WORK INSTRUCTION: Copy out each line of the material below that holds the string "sessionSignedMessage".

INFORMATION SHOWN:
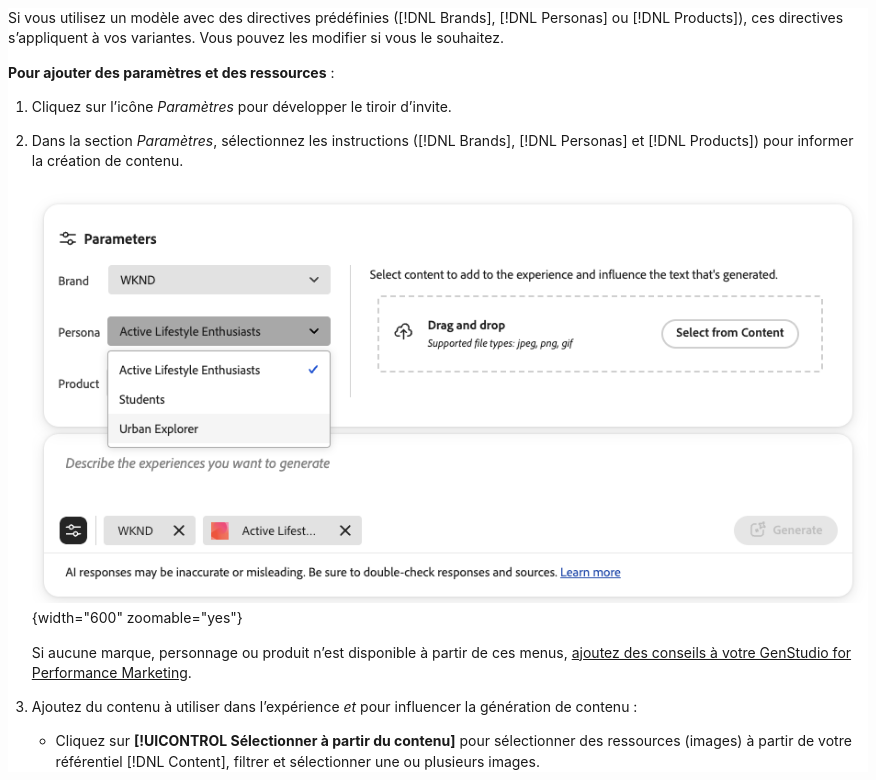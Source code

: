 Si vous utilisez un modèle avec des directives prédéfinies ([!DNL Brands], [!DNL Personas] ou [!DNL Products]), ces directives s’appliquent à vos variantes. Vous pouvez les modifier si vous le souhaitez.

**Pour ajouter des paramètres et des ressources** :

1. Cliquez sur l’icône _Paramètres_ pour développer le tiroir d’invite.
1. Dans la section _Paramètres_, sélectionnez les instructions ([!DNL Brands], [!DNL Personas] et [!DNL Products]) pour informer la création de contenu.

   ![Choisir une persona](/help/assets/persona-select.png){width="600" zoomable="yes"}

   Si aucune marque, personnage ou produit n’est disponible à partir de ces menus, [ajoutez des conseils à votre GenStudio for Performance Marketing](/help/user-guide/guidelines/add-guidelines.md).

1. Ajoutez du contenu à utiliser dans l’expérience *et* pour influencer la génération de contenu :
   * Cliquez sur **[!UICONTROL Sélectionner à partir du contenu]** pour sélectionner des ressources (images) à partir de votre référentiel [!DNL Content], filtrer et sélectionner une ou plusieurs images.
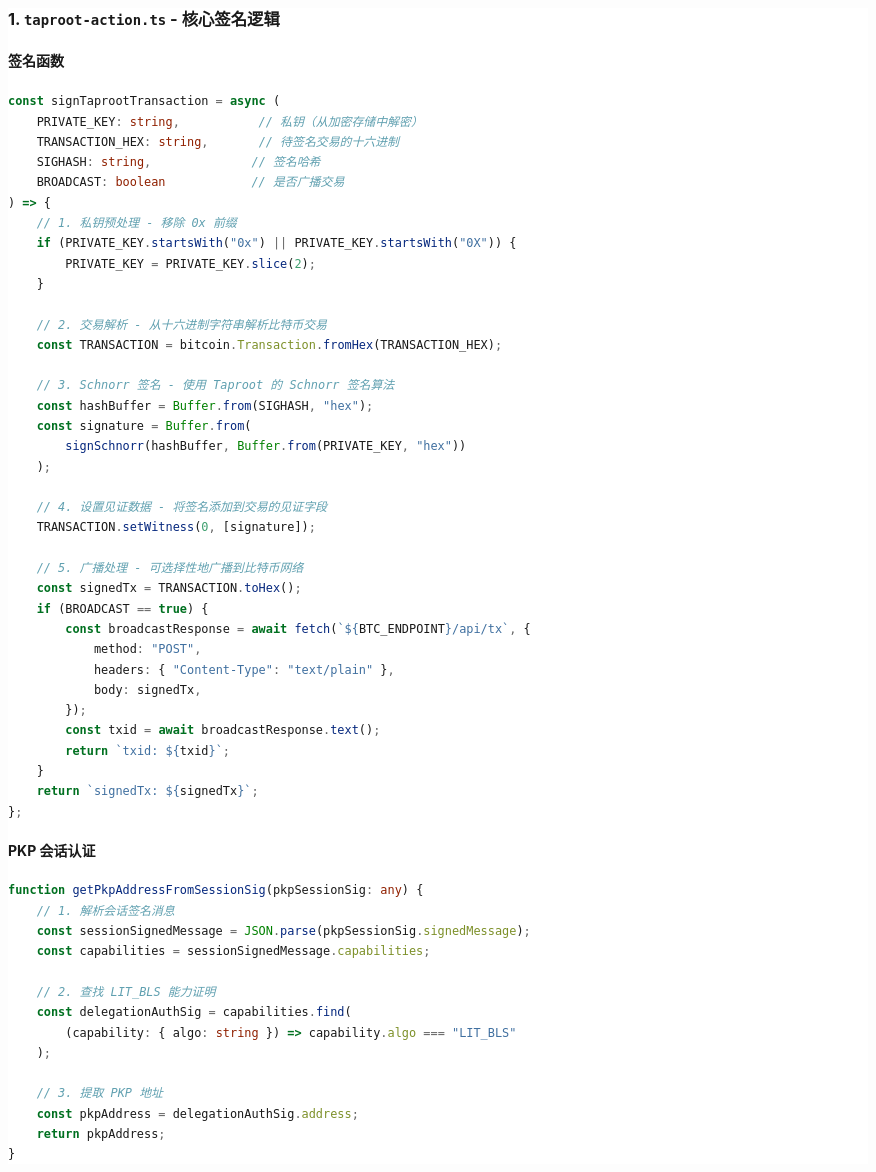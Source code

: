 ### 1. `taproot-action.ts` - 核心签名逻辑

#### 签名函数
```typescript
const signTaprootTransaction = async (
    PRIVATE_KEY: string,           // 私钥（从加密存储中解密）
    TRANSACTION_HEX: string,       // 待签名交易的十六进制
    SIGHASH: string,              // 签名哈希
    BROADCAST: boolean            // 是否广播交易
) => {
    // 1. 私钥预处理 - 移除 0x 前缀
    if (PRIVATE_KEY.startsWith("0x") || PRIVATE_KEY.startsWith("0X")) {
        PRIVATE_KEY = PRIVATE_KEY.slice(2);
    }
    
    // 2. 交易解析 - 从十六进制字符串解析比特币交易
    const TRANSACTION = bitcoin.Transaction.fromHex(TRANSACTION_HEX);

    // 3. Schnorr 签名 - 使用 Taproot 的 Schnorr 签名算法
    const hashBuffer = Buffer.from(SIGHASH, "hex");
    const signature = Buffer.from(
        signSchnorr(hashBuffer, Buffer.from(PRIVATE_KEY, "hex"))
    );
    
    // 4. 设置见证数据 - 将签名添加到交易的见证字段
    TRANSACTION.setWitness(0, [signature]);
    
    // 5. 广播处理 - 可选择性地广播到比特币网络
    const signedTx = TRANSACTION.toHex();
    if (BROADCAST == true) {
        const broadcastResponse = await fetch(`${BTC_ENDPOINT}/api/tx`, {
            method: "POST",
            headers: { "Content-Type": "text/plain" },
            body: signedTx,
        });
        const txid = await broadcastResponse.text();
        return `txid: ${txid}`;
    }
    return `signedTx: ${signedTx}`;
};
```

#### PKP 会话认证
```typescript
function getPkpAddressFromSessionSig(pkpSessionSig: any) {
    // 1. 解析会话签名消息
    const sessionSignedMessage = JSON.parse(pkpSessionSig.signedMessage);
    const capabilities = sessionSignedMessage.capabilities;
    
    // 2. 查找 LIT_BLS 能力证明
    const delegationAuthSig = capabilities.find(
        (capability: { algo: string }) => capability.algo === "LIT_BLS"
    );
    
    // 3. 提取 PKP 地址
    const pkpAddress = delegationAuthSig.address;
    return pkpAddress;
}
```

REPLY:
    const sessionSignedMessage = JSON.parse(pkpSessionSig.signedMessage);
    const capabilities = sessionSignedMessage.capabilities;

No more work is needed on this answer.